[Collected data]
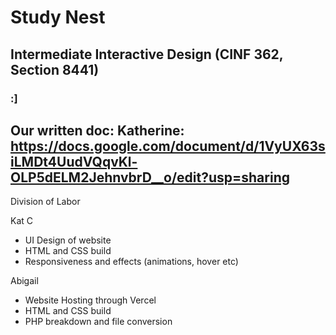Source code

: # Study Nest
## Intermediate Interactive Design (CINF 362, Section 8441)
### :]
## Our written doc: Katherine: https://docs.google.com/document/d/1VyUX63siLMDt4UudVQqvKl-OLP5dELM2JehnvbrD__o/edit?usp=sharing

<p>Division of Labor</p>

<p>Kat C</p>
<ul>
  <li>UI Design of website</li>
  <li>HTML and CSS build</li>
  <li>Responsiveness and effects (animations, hover etc)</li>
</ul>

<p>Abigail</p>
<ul>
  <li>Website Hosting through Vercel</li>
  <li>HTML and CSS build</li>
  <li>PHP breakdown and file conversion</li>
</ul>

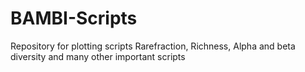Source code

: # BAMBI-Scripts
Repository for plotting scripts
Rarefraction, Richness, Alpha and beta diversity and many other important scripts 
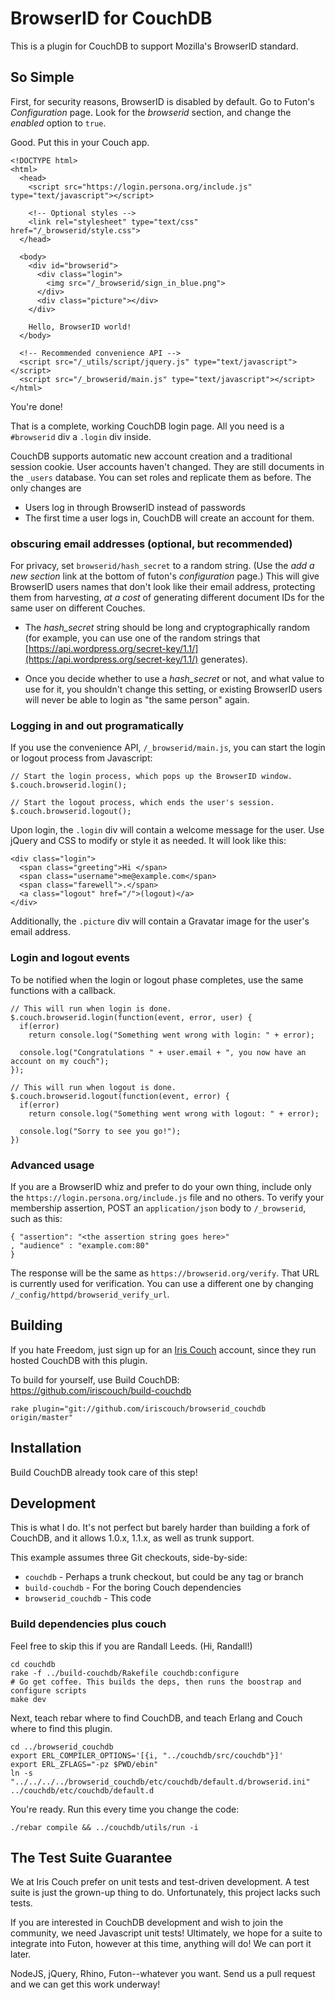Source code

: # BrowserID for CouchDB

This is a plugin for CouchDB to support Mozilla's BrowserID standard.

## So Simple

First, for security reasons, BrowserID is disabled by default. Go to Futon's *Configuration* page. Look for the *browserid* section, and change the *enabled* option to `true`.

Good. Put this in your Couch app.

    <!DOCTYPE html>
    <html>
      <head>
        <script src="https://login.persona.org/include.js" type="text/javascript"></script>

        <!-- Optional styles -->
        <link rel="stylesheet" type="text/css" href="/_browserid/style.css">
      </head>

      <body>
        <div id="browserid">
          <div class="login">
            <img src="/_browserid/sign_in_blue.png">
          </div>
          <div class="picture"></div>
        </div>

        Hello, BrowserID world!
      </body>

      <!-- Recommended convenience API -->
      <script src="/_utils/script/jquery.js" type="text/javascript"></script>
      <script src="/_browserid/main.js" type="text/javascript"></script>
    </html>

You're done!

That is a complete, working CouchDB login page.  All you need is a `#browserid` div a `.login` div inside.

CouchDB supports automatic new account creation and a traditional session cookie. User accounts haven't changed. They are still documents in the `_users` database. You can set roles and replicate them as before. The only changes are

* Users log in through BrowserID instead of passwords
* The first time a user logs in, CouchDB will create an account for them.

### obscuring email addresses (optional, but recommended)

For privacy, set `browserid/hash_secret` to a random string. (Use the *add a new section* link at the bottom of futon's *configuration* page.) This will give BrowserID users names that don't look like their email address, protecting them from harvesting, *at a cost* of generating different document IDs for the same user on different Couches.

  * The *hash_secret* string should be long and cryptographically random
    (for example, you can use one of the random strings that [https://api.wordpress.org/secret-key/1.1/](https://api.wordpress.org/secret-key/1.1/) generates).

  * Once you decide whether to use a *hash_secret* or not, and what value to use for it, you shouldn't change this setting,
    or existing BrowserID users will never be able to login as "the same person" again.

### Logging in and out programatically

If you use the convenience API, `/_browserid/main.js`, you can start the login or logout process from Javascript:

    // Start the login process, which pops up the BrowserID window.
    $.couch.browserid.login();

    // Start the logout process, which ends the user's session.
    $.couch.browserid.logout();

Upon login, the `.login` div will contain a welcome message for the user. Use jQuery and CSS to modify or style it as needed. It will look like this:

    <div class="login">
      <span class="greeting">Hi </span>
      <span class="username">me@example.com</span>
      <span class="farewell">.</span>
      <a class="logout" href="/">(logout)</a>
    </div>

Additionally, the `.picture` div will contain a Gravatar image for the user's email address.

### Login and logout events

To be notified when the login or logout phase completes, use the same functions with a callback.

    // This will run when login is done.
    $.couch.browserid.login(function(event, error, user) {
      if(error)
        return console.log("Something went wrong with login: " + error);

      console.log("Congratulations " + user.email + ", you now have an account on my couch");
    });

    // This will run when logout is done.
    $.couch.browserid.logout(function(event, error) {
      if(error)
        return console.log("Something went wrong with logout: " + error);

      console.log("Sorry to see you go!");
    })

### Advanced usage

If you are a BrowserID whiz and prefer to do your own thing, include only the `https://login.persona.org/include.js` file and no others. To verify your membership assertion, POST an `application/json` body to `/_browserid`, such as this:

    { "assertion": "<the assertion string goes here>"
    , "audience" : "example.com:80"
    }

The response will be the same as `https://browserid.org/verify`. That URL is currently used for verification. You can use a different one by changing `/_config/httpd/browserid_verify_url`.

## Building

If you hate Freedom, just sign up for an [Iris Couch][ic] account, since they run hosted CouchDB with this plugin.

To build for yourself, use Build CouchDB: https://github.com/iriscouch/build-couchdb

    rake plugin="git://github.com/iriscouch/browserid_couchdb origin/master"

[ic]: http://www.iriscouch.com/service

## Installation

Build CouchDB already took care of this step!

## Development

This is what I do. It's not perfect but barely harder than building a fork of CouchDB, and it allows 1.0.x, 1.1.x, as well as trunk support.

This example assumes three Git checkouts, side-by-side:

* `couchdb` - Perhaps a trunk checkout, but could be any tag or branch
* `build-couchdb` - For the boring Couch dependencies
* `browserid_couchdb` - This code

### Build dependencies plus couch

Feel free to skip this if you are Randall Leeds. (Hi, Randall!)

    cd couchdb
    rake -f ../build-couchdb/Rakefile couchdb:configure
    # Go get coffee. This builds the deps, then runs the boostrap and configure scripts
    make dev

Next, teach rebar where to find CouchDB, and teach Erlang and Couch where to find this plugin.

    cd ../browserid_couchdb
    export ERL_COMPILER_OPTIONS='[{i, "../couchdb/src/couchdb"}]'
    export ERL_ZFLAGS="-pz $PWD/ebin"
    ln -s "../../../../browserid_couchdb/etc/couchdb/default.d/browserid.ini" ../couchdb/etc/couchdb/default.d

You're ready. Run this every time you change the code:

    ./rebar compile && ../couchdb/utils/run -i

## The Test Suite Guarantee

We at Iris Couch prefer on unit tests and test-driven development. A test suite is just the grown-up thing to do. Unfortunately, this project lacks such tests.

If you are interested in CouchDB development and wish to join the community, we need Javascript unit tests! Ultimately, we hope for a suite to integrate into Futon, however at this time, anything will do! We can port it later.

NodeJS, jQuery, Rhino, Futon--whatever you want. Send us a pull request and we can get this work underway!
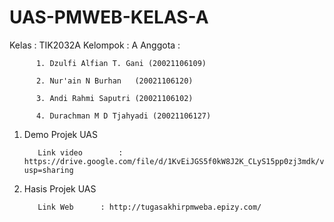 # UAS-PMWEB-KELAS-A

Kelas			: TIK2032A
Kelompok		: A
Anggota		  : 

          1. Dzulfi Alfian T. Gani (20021106109)
          
          2. Nur'ain N Burhan	(20021106120)
          
          3. Andi Rahmi Saputri (20021106102)
          
          4. Durachman M D Tjahyadi (20021106127)

1. Demo Projek UAS

          Link video		: https://drive.google.com/file/d/1KvEiJGS5f0kW8J2K_CLyS15pp0zj3mdk/view?usp=sharing

2. Hasis Projek UAS

          Link Web		: http://tugasakhirpmweba.epizy.com/
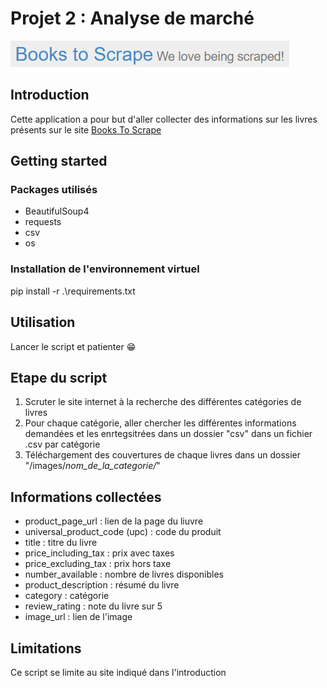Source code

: # Projet 2 : Analyse de marché
  
<img src="readme.png"></img>

## Introduction

Cette application a pour but d'aller collecter des informations sur les livres présents sur le site [Books To Scrape](https://books.toscrape.com/index.html)  

## Getting started

### Packages utilisés

- BeautifulSoup4
- requests
- csv
- os

### Installation de l'environnement virtuel

pip install -r .\requirements.txt

## Utilisation

Lancer le script et patienter 😁

## Etape du script

1. Scruter le site internet à la recherche des différentes catégories de livres
2. Pour chaque catégorie, aller chercher les différentes informations demandées et les enrtegsitrées dans un dossier "csv" dans un fichier .csv par catégorie
3. Téléchargement des couvertures de chaque livres dans un dossier "/images/*nom_de_la_categorie/*"

## Informations collectées

- product_page_url : lien de la page du liuvre
- universal_product_code (upc) : code du produit
- title : titre du livre
- price_including_tax : prix avec taxes
- price_excluding_tax : prix hors taxe
- number_available : nombre de livres disponibles
- product_description : résumé du livre
- category : catégorie
- review_rating : note du livre sur 5
- image_url : lien de l'image

## Limitations

Ce script se limite au site indiqué dans l'introduction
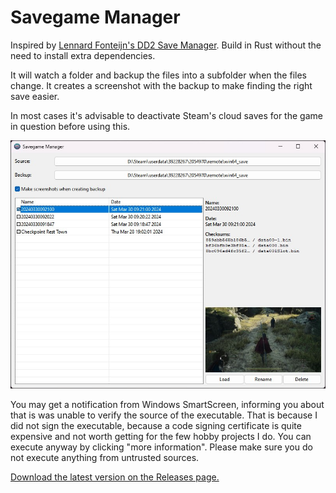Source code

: # Savegame Manager

Inspired by [Lennard Fonteijn's DD2 Save Manager](https://www.nexusmods.com/dragonsdogma2/mods/52). Build in Rust without the need to install extra dependencies.

It will watch a folder and backup the files into a subfolder when the files change. It creates a screenshot with the backup to make finding the right save easier.

In most cases it's advisable to deactivate Steam's cloud saves for the game in question before using this.

![Screenshot](assets/readme_screenshot.jpg)

You may get a notification from Windows SmartScreen, informing you about that is was unable to verify the source of the executable. That is because I did not sign the executable, because a code signing certificate is quite expensive and not worth getting for the few hobby projects I do. You can execute anyway by clicking "more information". Please make sure you do not execute anything from untrusted sources.

[Download the latest version on the Releases page.](https://github.com/PakL/savegame_manager/releases/latest)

### Exercise
Return exactly the lines above, from the one with "Build CouchDB already took care of this step!" up to and including the one with "2. Hasis Projek UAS", and include no pictures.

### Answer to the problem
Build CouchDB already took care of this step!

## Development

This is what I do. It's not perfect but barely harder than building a fork of CouchDB, and it allows 1.0.x, 1.1.x, as well as trunk support.

This example assumes three Git checkouts, side-by-side:

* `couchdb` - Perhaps a trunk checkout, but could be any tag or branch
* `build-couchdb` - For the boring Couch dependencies
* `browserid_couchdb` - This code

### Build dependencies plus couch

Feel free to skip this if you are Randall Leeds. (Hi, Randall!)

    cd couchdb
    rake -f ../build-couchdb/Rakefile couchdb:configure
    # Go get coffee. This builds the deps, then runs the boostrap and configure scripts
    make dev

Next, teach rebar where to find CouchDB, and teach Erlang and Couch where to find this plugin.

    cd ../browserid_couchdb
    export ERL_COMPILER_OPTIONS='[{i, "../couchdb/src/couchdb"}]'
    export ERL_ZFLAGS="-pz $PWD/ebin"
    ln -s "../../../../browserid_couchdb/etc/couchdb/default.d/browserid.ini" ../couchdb/etc/couchdb/default.d

You're ready. Run this every time you change the code:

    ./rebar compile && ../couchdb/utils/run -i

## The Test Suite Guarantee

We at Iris Couch prefer on unit tests and test-driven development. A test suite is just the grown-up thing to do. Unfortunately, this project lacks such tests.

If you are interested in CouchDB development and wish to join the community, we need Javascript unit tests! Ultimately, we hope for a suite to integrate into Futon, however at this time, anything will do! We can port it later.

NodeJS, jQuery, Rhino, Futon--whatever you want. Send us a pull request and we can get this work underway!
 # UAS-PMWEB-KELAS-A

Kelas			: TIK2032A
Kelompok		: A
Anggota		  : 

          1. Dzulfi Alfian T. Gani (20021106109)
          
          2. Nur'ain N Burhan	(20021106120)
          
          3. Andi Rahmi Saputri (20021106102)
          
          4. Durachman M D Tjahyadi (20021106127)

1. Demo Projek UAS

          Link video		: https://drive.google.com/file/d/1KvEiJGS5f0kW8J2K_CLyS15pp0zj3mdk/view?usp=sharing

2. Hasis Projek UAS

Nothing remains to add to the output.